● Data provided
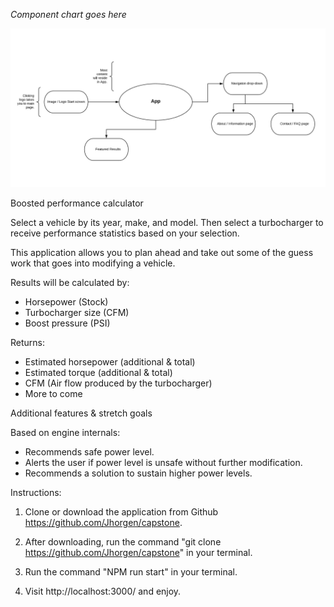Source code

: *Component chart goes here*

![](CapTree.png)


 Boosted performance calculator

Select a vehicle by its year, make, and model. Then select a turbocharger to receive performance statistics based on your selection.

This application allows you to plan ahead and take out some of the guess work that goes into modifying a vehicle.

Results will be calculated by:
 - Horsepower (Stock)
 - Turbocharger size (CFM)
 - Boost pressure (PSI)

Returns:
 - Estimated horsepower (additional & total)
 - Estimated torque (additional & total)
 - CFM (Air flow produced by the turbocharger)
 - More to come

 Additional features & stretch goals

Based on engine internals:
 - Recommends safe power level.
 - Alerts the user if power level is unsafe without further modification.
 - Recommends a solution to sustain higher power levels.

 Instructions:

 1. Clone or download the application from Github https://github.com/Jhorgen/capstone.

 2. After downloading, run the command "git clone https://github.com/Jhorgen/capstone" in your terminal.

 3. Run the command "NPM run start" in your terminal.

 4. Visit http://localhost:3000/ and enjoy.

● What you should do
Excluding the pictures, transcribe each entry above word for word.

● Problem solution
Source code

: *Component chart goes here*

![](CapTree.png)


 Boosted performance calculator

Select a vehicle by its year, make, and model. Then select a turbocharger to receive performance statistics based on your selection.

This application allows you to plan ahead and take out some of the guess work that goes into modifying a vehicle.

Results will be calculated by:
 - Horsepower (Stock)
 - Turbocharger size (CFM)
 - Boost pressure (PSI)

Returns:
 - Estimated horsepower (additional & total)
 - Estimated torque (additional & total)
 - CFM (Air flow produced by the turbocharger)
 - More to come

 Additional features & stretch goals

Based on engine internals:
 - Recommends safe power level.
 - Alerts the user if power level is unsafe without further modification.
 - Recommends a solution to sustain higher power levels.

 Instructions:

 1. Clone or download the application from Github https://github.com/Jhorgen/capstone.

 2. After downloading, run the command "git clone https://github.com/Jhorgen/capstone" in your terminal.

 3. Run the command "NPM run start" in your terminal.

 4. Visit http://localhost:3000/ and enjoy.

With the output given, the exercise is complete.